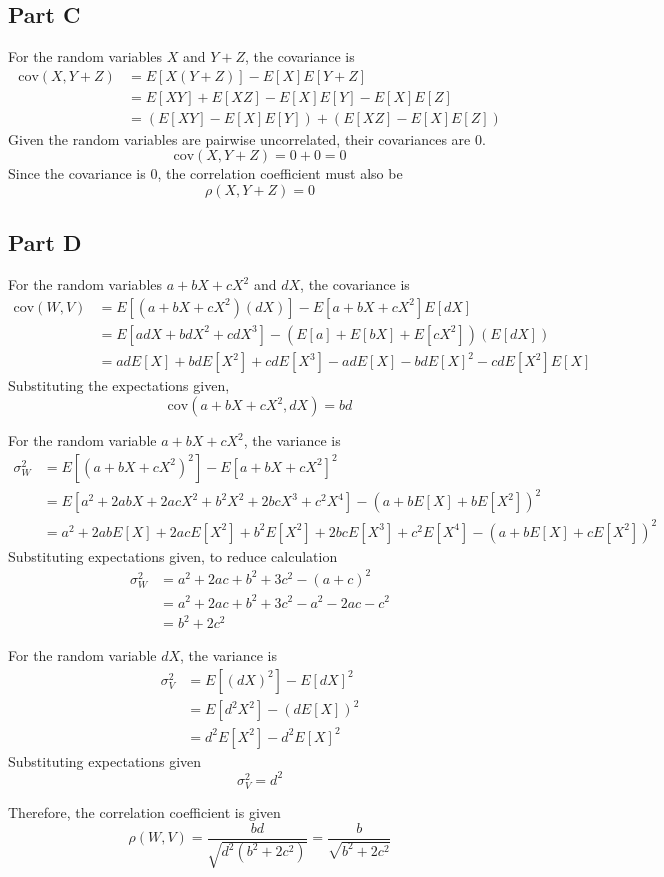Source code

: \documentclass{article}
\begin{document}
\subsection*{Part C}

For the random variables $X$ and $Y + Z$, the covariance is
\begin{align*}
  \mathrm{cov}(X, Y + Z) &= E[X(Y + Z)] - E[X]E[Y + Z] \\
  &= E[XY] + E[XZ] - E[X]E[Y] - E[X]E[Z] \\
  &= (E[XY] - E[X]E[Y]) + (E[XZ] - E[X]E[Z])
\end{align*}
Given the random variables are pairwise uncorrelated, their covariances are
$0$.
$$ \mathrm{cov}(X, Y + Z) = 0 + 0 = 0 $$
Since the covariance is $0$, the correlation coefficient must also be
$$ \rho(X, Y + Z) = 0 $$

\subsection*{Part D}

For the random variables $a + bX + cX^2$ and $dX$, the covariance is
\begin{align*}
  \mathrm{cov}(W, V) &= E[(a + bX + cX^2)(dX)] - E[a + bX + cX^2]E[dX] \\
  &= E[adX + bdX^2 + cdX^3] - (E[a] + E[bX] + E[cX^2])(E[dX]) \\
  &= adE[X] + bdE[X^2] + cdE[X^3] - adE[X] - bdE[X]^2 - cdE[X^2]E[X]
\end{align*}
Substituting the expectations given,
$$ \mathrm{cov}(a + bX + cX^2, dX) = bd $$

For the random variable $a + bX + cX^2$, the variance is
\begin{align*}
  \sigma_W^2 &= E[(a + bX + cX^2)^2] - E[a + bX + cX^2]^2 \\
  &= E[a^2 + 2abX + 2acX^2 + b^2 X^2 + 2bc X^3 + c^2 X^4] - (a + bE[X] +
  bE[X^2])^2 \\
  &= a^2 + 2abE[X] + 2acE[X^2] + b^2 E[X^2] + 2bc E[X^3] + c^2 E[X^4] - (a +
  bE[X] + cE[X^2])^2
\end{align*}
Substituting expectations given, to reduce calculation
\begin{align*}
  \sigma_W^2 &= a^2 + 2ac + b^2 + 3c^2 - (a + c)^2 \\
  &= a^2 + 2ac + b^2 + 3c^2 - a^2 - 2ac - c^2 \\
  &= b^2 + 2c^2
\end{align*}

For the random variable $dX$, the variance is 
\begin{align*}
  \sigma_V^2 &= E[(dX)^2] - E[dX]^2 \\
  &= E[d^2X^2] - (dE[X])^2 \\
  &= d^2E[X^2] - d^2E[X]^2
\end{align*}
Substituting expectations given
$$ \sigma_V^2 = d^2 $$

Therefore, the correlation coefficient is given
$$ \rho(W, V) = \frac{bd}{\sqrt{d^2(b^2 + 2 c^2)}} = \frac{b}{\sqrt{b^2 + 2
c^2}} $$
\end{document}
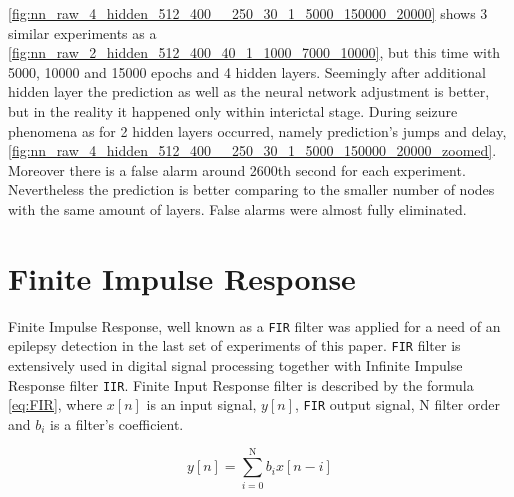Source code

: \figurename{} \ref{fig:nn_raw_4_hidden_512_400__250_30_1_5000_150000_20000} shows 3 similar experiments as a \figurename{} \ref{fig:nn_raw_2_hidden_512_400_40_1_1000_7000_10000}, but this time with 5000, 10000 and 15000 epochs and 4 hidden layers. Seemingly after additional hidden layer the prediction as well as the neural network adjustment is better, but in the reality it happened only within interictal stage. During seizure phenomena as for 2 hidden layers occurred, namely prediction's jumps and delay, \figurename{} \ref{fig:nn_raw_4_hidden_512_400__250_30_1_5000_150000_20000_zoomed}. Moreover there is a false alarm around 2600th second for each experiment. 
Nevertheless the prediction is better comparing to the smaller number of nodes with the same amount of layers. False alarms were almost fully eliminated.
\section{Finite Impulse Response}
Finite Impulse Response, well known as a \verb|FIR| filter was applied for a need of an epilepsy detection in the last set of experiments of this paper. \verb|FIR| filter is extensively used in digital signal processing together with Infinite Impulse Response filter \verb|IIR|. Finite Input Response filter is described by the formula \ref{eq:FIR}, where $x[n]$ is an input signal, $y[n]$, \verb|FIR| output signal, N filter order and $b_i$ is a filter's coefficient.

\begin{equation} \label{eq:FIR}
y[n]=\sum_{i=0}^{\mathrm{N}} b_i x[n-i]
\end{equation}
_ _ _
Work to be completed: When you reach the line in the material above that holds "bE[X] + cE[X^2])^2", begin reproducing lines exactly, and stop after the line that holds "E[(dX)^2] - E[dX]^2 \\".

Solution to the exercise:
  bE[X] + cE[X^2])^2
\end{align*}
Substituting expectations given, to reduce calculation
\begin{align*}
  \sigma_W^2 &= a^2 + 2ac + b^2 + 3c^2 - (a + c)^2 \\
  &= a^2 + 2ac + b^2 + 3c^2 - a^2 - 2ac - c^2 \\
  &= b^2 + 2c^2
\end{align*}

For the random variable $dX$, the variance is 
\begin{align*}
  \sigma_V^2 &= E[(dX)^2] - E[dX]^2 \\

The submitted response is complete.